* _YOUR GOAL_: Which of the lines below contain the string "addOne"? Copy each one.

* _Stored data_:
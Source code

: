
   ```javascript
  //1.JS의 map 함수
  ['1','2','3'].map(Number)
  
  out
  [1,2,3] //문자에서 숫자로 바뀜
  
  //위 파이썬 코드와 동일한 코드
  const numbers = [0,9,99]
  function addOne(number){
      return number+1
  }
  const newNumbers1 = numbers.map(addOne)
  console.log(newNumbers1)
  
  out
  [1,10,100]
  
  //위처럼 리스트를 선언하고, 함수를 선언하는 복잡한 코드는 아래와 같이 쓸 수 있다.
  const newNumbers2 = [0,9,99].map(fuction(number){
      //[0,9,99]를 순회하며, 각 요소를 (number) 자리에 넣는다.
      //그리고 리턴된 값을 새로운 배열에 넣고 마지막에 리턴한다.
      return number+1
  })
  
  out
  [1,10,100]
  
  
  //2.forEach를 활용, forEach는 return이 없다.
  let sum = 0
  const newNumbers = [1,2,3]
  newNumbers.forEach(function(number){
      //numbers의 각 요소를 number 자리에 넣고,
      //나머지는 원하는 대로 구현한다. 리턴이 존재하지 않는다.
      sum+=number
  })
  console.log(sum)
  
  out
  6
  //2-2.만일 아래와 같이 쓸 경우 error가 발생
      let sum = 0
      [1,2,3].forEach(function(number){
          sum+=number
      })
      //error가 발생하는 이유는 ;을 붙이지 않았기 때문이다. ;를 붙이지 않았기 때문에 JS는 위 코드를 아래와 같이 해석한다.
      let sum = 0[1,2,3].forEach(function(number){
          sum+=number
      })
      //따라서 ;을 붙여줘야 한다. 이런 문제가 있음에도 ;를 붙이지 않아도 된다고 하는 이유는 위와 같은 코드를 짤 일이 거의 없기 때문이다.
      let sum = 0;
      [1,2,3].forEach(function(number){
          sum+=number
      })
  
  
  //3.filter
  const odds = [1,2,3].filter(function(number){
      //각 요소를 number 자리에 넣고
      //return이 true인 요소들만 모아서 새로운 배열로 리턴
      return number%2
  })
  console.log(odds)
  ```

* * *

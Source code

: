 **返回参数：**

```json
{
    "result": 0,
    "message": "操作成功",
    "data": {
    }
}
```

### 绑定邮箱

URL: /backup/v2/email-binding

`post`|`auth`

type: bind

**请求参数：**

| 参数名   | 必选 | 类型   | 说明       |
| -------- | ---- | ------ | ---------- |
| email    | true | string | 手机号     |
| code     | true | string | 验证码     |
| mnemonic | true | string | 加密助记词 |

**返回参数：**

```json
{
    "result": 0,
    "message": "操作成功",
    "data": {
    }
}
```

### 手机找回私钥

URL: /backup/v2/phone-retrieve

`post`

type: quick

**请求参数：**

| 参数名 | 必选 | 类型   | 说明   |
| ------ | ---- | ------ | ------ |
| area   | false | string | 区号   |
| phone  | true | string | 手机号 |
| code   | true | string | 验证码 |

* _ANSWER TO THE PROBLEM_:
  function addOne(number){
  const newNumbers1 = numbers.map(addOne)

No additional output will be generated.